Write a letter advising a hypothetical sole proprietor to choose another form of business ownership. By definition, a sole proprietorship is an unincorporated business owned by one person known as...
Write a letter advising a hypothetical sole proprietor to choose another form of business ownership. By definition, a sole proprietorship is an unincorporated business owned by one person known as the sole proprietor. The majority of U.S. businesses are owned and operated as sole proprietorships. Write a letter to a hypothetical sole proprietor explaining why he or she should convert the sole proprietorship to another form of business ownership (for example, a traditional "C" corporation, an "S" corporation, or a limited liability company).

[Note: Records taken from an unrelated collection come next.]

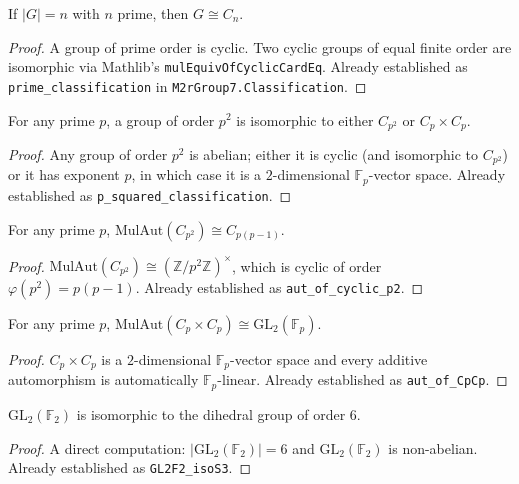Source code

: \begin{lemma}
    \label{lem:prime-classification}
    If $|G| = n$ with $n$ prime, then $G \cong C_n$.
\end{lemma}
\begin{proof}
    A group of prime order is cyclic. Two cyclic groups of equal finite order
    are isomorphic via Mathlib's \texttt{mulEquivOfCyclicCardEq}. Already
    established as \texttt{prime\_classification} in
    \texttt{M2rGroup7.Classification}.
\end{proof}

\begin{lemma}
    \label{lem:p-squared-classification}
    For any prime $p$, a group of order $p^2$ is isomorphic to either
    $C_{p^2}$ or $C_p \times C_p$.
\end{lemma}
\begin{proof}
    Any group of order $p^2$ is abelian; either it is cyclic (and isomorphic
    to $C_{p^2}$) or it has exponent $p$, in which case it is a $2$-dimensional
    $\mathbb{F}_p$-vector space. Already established as
    \texttt{p\_squared\_classification}.
\end{proof}

\begin{lemma}
    \label{lem:aut-cyclic-p2}
    For any prime $p$, $\mathrm{MulAut}(C_{p^2}) \cong C_{p(p-1)}$.
\end{lemma}
\begin{proof}
    $\mathrm{MulAut}(C_{p^2}) \cong (\mathbb{Z}/p^2 \mathbb{Z})^\times$, which is
    cyclic of order $\varphi(p^2) = p(p-1)$. Already established as
    \texttt{aut\_of\_cyclic\_p2}.
\end{proof}

\begin{lemma}
    \label{lem:aut-CpCp}
    For any prime $p$, $\mathrm{MulAut}(C_p \times C_p) \cong
    \mathrm{GL}_2(\mathbb{F}_p)$.
\end{lemma}
\begin{proof}
    $C_p \times C_p$ is a $2$-dimensional $\mathbb{F}_p$-vector space and
    every additive automorphism is automatically $\mathbb{F}_p$-linear.
    Already established as \texttt{aut\_of\_CpCp}.
\end{proof}

\begin{lemma}
    \label{lem:GL2F2-isoS3}
    $\mathrm{GL}_2(\mathbb{F}_2)$ is isomorphic to the dihedral group of order
    $6$.
\end{lemma}
\begin{proof}
    A direct computation: $|\mathrm{GL}_2(\mathbb{F}_2)| = 6$ and
    $\mathrm{GL}_2(\mathbb{F}_2)$ is non-abelian. Already established as
    \texttt{GL2F2\_isoS3}.
\end{proof}

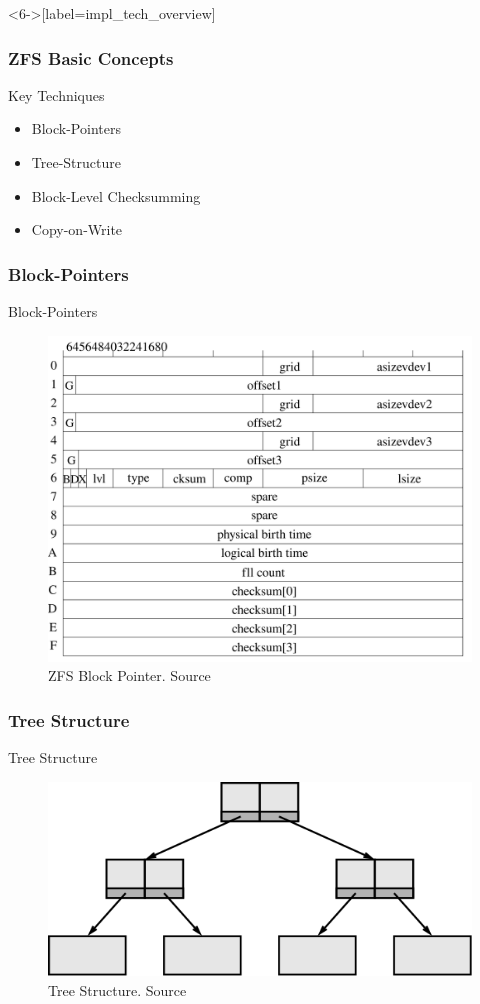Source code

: \begin{frame}<6->[label=impl_tech_overview]
	\frametitle{ZFS Basic Concepts}
	{\Large Key Techniques}\\
	\begin{itemize}
		\item \alert<2>{Block-Pointers}
		\item \alert<3>{Tree-Structure}
		\item \alert<4>{Block-Level Checksumming}
		\item \alert<5>{Copy-on-Write}
	\end{itemize}
\end{frame}

\subsubsection{Block-Pointers}
\begin{frame}{Block-Pointers}
	\begin{figure}
	\centering
	\includegraphics[height=0.75\textheight]{assets/contrib/mckusick/block_pointer}
	\caption{ZFS Block Pointer. Source \cite{introimplzfs}}
	\end{figure}
\end{frame}

\subsubsection{Tree Structure}
\begin{frame}{Tree Structure}
	\begin{figure}
	\centering
	\includegraphics[width=0.6\linewidth]{assets/contrib/zfs2003/tree_structure}
	\caption{Tree Structure. Source \cite{zfs2003}}
	\end{figure}
\end{frame}

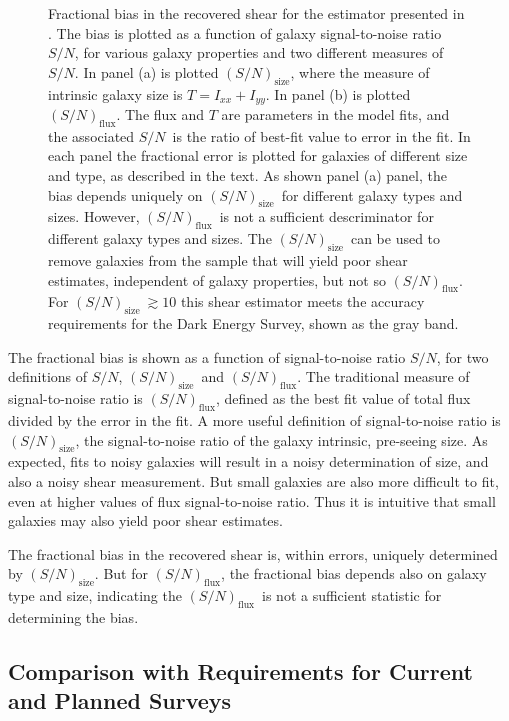 \documentclass[12pt,preprint]{aastex}
\newcommand{\sn}{$S/N$}
\newcommand{\Tsn}{$(S/N)_{\textrm{size}}$}
\newcommand{\fsn}{$(S/N)_{\textrm{flux}}$}
\begin{document}
\begin{figure}[p]
 \caption{ Fractional bias in the recovered shear for the estimator presented
     in \cite{ba14}.  The bias is plotted as a
     function of galaxy signal-to-noise ratio \sn, for various galaxy
     properties and two different measures of \sn.  In panel (a) is
     plotted \Tsn, where the measure of intrinsic galaxy size is $T=I_{xx} + I_{yy}$.  In 
     panel (b) is plotted \fsn.  The flux and $T$ are parameters in the model
     fits, and the associated \sn\ is the ratio of best-fit value to error in
     the fit.  In each panel the fractional error is plotted for galaxies of
     different size and type, as described in the text.  As shown panel (a)
     panel, the bias depends uniquely on \Tsn\ for different galaxy types and
     sizes.  However, \fsn\ is not a sufficient descriminator for different
     galaxy types and sizes.  The \Tsn\ can be used to remove galaxies from the
     sample that will yield poor shear estimates, independent of galaxy
     properties, but not so \fsn.  For \Tsn$~ \gtrsim 10$ this shear estimator meets
 the accuracy requirements for the Dark Energy Survey, shown as the gray band.
 \label{fig:fracerr}}

\end{figure}

The fractional bias is shown as a function of signal-to-noise ratio \sn,
for two definitions of \sn, \Tsn\ and \fsn.  The traditional measure of
signal-to-noise ratio is \fsn, defined as the best fit value of total flux
divided by the error in the fit.  A more useful definition of signal-to-noise
ratio is \Tsn, the signal-to-noise ratio of the galaxy intrinsic, pre-seeing
size.  As expected, fits to noisy galaxies will result in a noisy determination
of size, and also a noisy shear measurement. But small galaxies are also more
difficult to fit, even at higher values of flux signal-to-noise ratio.  Thus it
is intuitive that small galaxies may also yield poor shear estimates.

The fractional bias in the recovered shear is, within errors, uniquely
determined by \Tsn.  But for \fsn, the fractional bias depends also on galaxy
type and size, indicating the \fsn\ is not a sufficient statistic for
determining the bias.


\subsection{Comparison with Requirements for Current and Planned Surveys}
\label{sec:req}
\end{document}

When you write this letter, you should let the sole proprietor know that while establishing a sole propietorship costs nothing, this form of business does not provide legal advantages. If, on the other hand, the sole proprietor establishes an LLC, or limited liability company, he or she will only be liable for the amount he or she has invested into the business. In other words, as the owner of an LLC, he or she will not be personally liable for the business's losses. However, a sole proprietor can be held liable for the business's losses, and creditors can try to seize a sole proprietor's house, car, or other assets to reclaim losses.
In addition, an LLC can raise money more easily than a sole proprietorship can, as members of an LLC can sell membership interests in order to raise capital. An LLC can also more easily transfer ownership of a business to another party without disrupting the functioning of the business. On the other hand, a sole proprietor must sell each element of asset of the business separately, which is a far more cumbersome process.
Sole proprietors and sole members of an LLC must report their business income on their tax returns and keep track of their expenses. Therefore, the process of filing tax returns is similar for a sole proprietor and for the sole member of an LLC. While setting up an LLC costs about $1,000 and involves more paperwork than setting up a sole proprietorship does, the LLC can provide a great deal of protection for the member or members and is generally worth this one-time expense.